[Recorded information]:
-.-.-
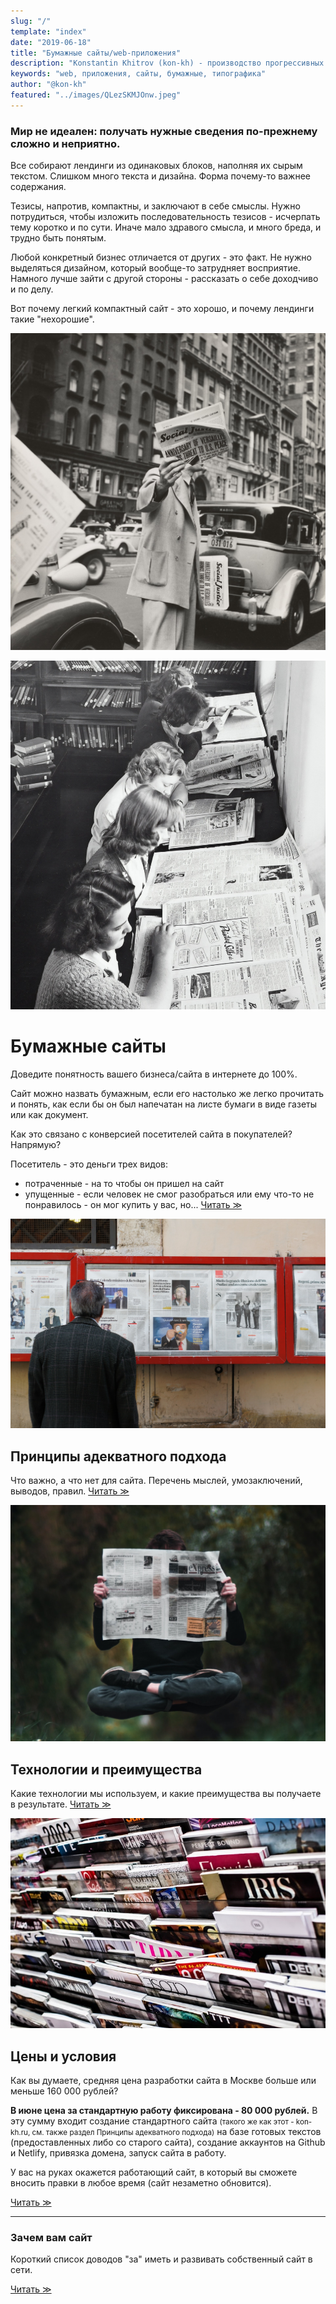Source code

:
 ```yaml
---
slug: "/"
template: "index"
date: "2019-06-18"
title: "Бумажные сайты/web-приложения"
description: "Konstantin Khitrov (kon-kh) - производство прогрессивных бумажных сайтов простых, доступных и говорящих сразу по делу."
keywords: "web, приложения, сайты, бумажные, типографика"
author: "@kon-kh"
featured: "../images/QLezSKMJOnw.jpeg"
---
```


[comment]: <> (ГЛАВНАЯ СТРАНИЦА - СОДЕРЖИТ ВСЕ ТЕМЫ И ОТСЫЛАЕТ ЧИТАТЬ ПОДРОБНОСТИ НА ДР. СТРАНИЦЫ)




[comment]: <> (БЛОК С ТЕЗИСАМИ)

<span id="theses">

### Мир не идеален: получать нужные сведения по-прежнему сложно и неприятно.

Все собирают лендинги из одинаковых блоков, наполняя их сырым текстом.
Слишком много текста и дизайна. Форма почему-то важнее содержания.

Тезисы, напротив, компактны, и заключают в себе смыслы.
Нужно потрудиться, чтобы изложить последовательность тезисов - исчерпать тему коротко и по сути.
Иначе мало здравого смысла, и много бреда, и трудно быть понятым.

Любой конкретный бизнес отличается от других - это факт.
Не нужно выделяться дизайном, который вообще-то затрудняет восприятие.
Намного лучше зайти с другой стороны - рассказать о себе доходчиво и по делу.

Вот почему легкий компактный сайт - это хорошо, и почему лендинги такие "нехорошие".

![Тезисы заключают в себе смыслы](../images/-rkf6Ducli8.jpeg)

</span>





[comment]: <> (БЛОК С ГЛАВНОЙ СТАТЬЕЙ)

<span id="main-article">

![Мы знаем не более/менее того, что смогли прочитать](../images/QLezSKMJOnw.jpeg)

# Бумажные сайты

Доведите понятность вашего бизнеса/сайта в интернете до 100%.

Сайт можно назвать бумажным, если его настолько же легко прочитать и понять, как если бы он был напечатан на листе бумаги в виде газеты или как документ.

Как это связано с конверсией посетителей сайта в покупателей? Напрямую?

Посетитель - это деньги трех видов:
- потраченные - на то чтобы он пришел на сайт
- упущенные - если человек не смог разобраться или ему что-то не понравилось - он мог купить у вас, но... <a href="/about-papers" class="more">Читать ≫</a>

</span>





[comment]: <> (СТАТЬЯ 2 - ТРЕТЬЯ КОЛОНКА, ВЕРХНИЙ БЛОК)

<span id="article-2">

![Правила делают людей умнее](../images/c5QdMcuFlgY.jpeg)

## Принципы адекватного подхода

Что важно, а что нет для сайта. Перечень мыслей, умозаключений, выводов, правил. <a href="/principles" class="more">Читать ≫</a>

</span>




[comment]: <> (СТАТЬЯ 3 - ТРЕТЬЯ КОЛОНКА, НИЖНИЙ БЛОК)

<span id="article-3">

![Технологии неотличимы от магии](../images/nsrSyI-JUYg.jpeg)

## Технологии и преимущества

Какие технологии мы используем, и какие преимущества вы получаете в результате. <a href="/technologies" class="more">Читать ≫</a>

</span>






[comment]: <> (СТАТЬЯ 4 - ЧЕТВЕРТАЯ КОЛОНКА)

<span id="article-4">


[comment]: <> (СТАТЬЯ 4, ПЕРВЫЙ БЛОК)

<span id="article-4-1">

![Дорогие вещи и лучше, и дешевле](../images/cJkVMAKDYl0.jpeg)

</span>


[comment]: <> (СТАТЬЯ 4, ВТОРОЙ БЛОК)

<span id="article-4-2">

## Цены и условия

Как вы думаете, средняя цена разработки сайта в Москве больше или меньше 160 000 рублей?

**В июне цена за стандартную работу фиксирована - 80 000 рублей.** В эту сумму входит создание стандартного сайта <small>(такого же как этот - kon-kh.ru, см. также раздел Принципы адекватного подхода)</small> на базе готовых текстов (предоставленных либо со старого сайта), создание аккаунтов на Github и Netlify, привязка домена, запуск сайта в работу.

У вас на руках окажется работающий сайт, в который вы сможете вносить правки в любое время (сайт незаметно обновится).

<a href="/prices" class="more">Читать ≫</a>

---

### Зачем вам сайт
Короткий список доводов "за" иметь и развивать собственный сайт в сети.

<a href="/arguments" class="more">Читать ≫</a>

</span>

</span>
-.-.-
[What you will do]:
Using only the listing above, restate exactly the lines from the line containing "[comment]: <> (СТАТЬЯ 2" through the line containing "## Принципы адекватного подхода", both included.

[Written reply]:
[comment]: <> (СТАТЬЯ 2 - ТРЕТЬЯ КОЛОНКА, ВЕРХНИЙ БЛОК)

<span id="article-2">

![Правила делают людей умнее](../images/c5QdMcuFlgY.jpeg)

## Принципы адекватного подхода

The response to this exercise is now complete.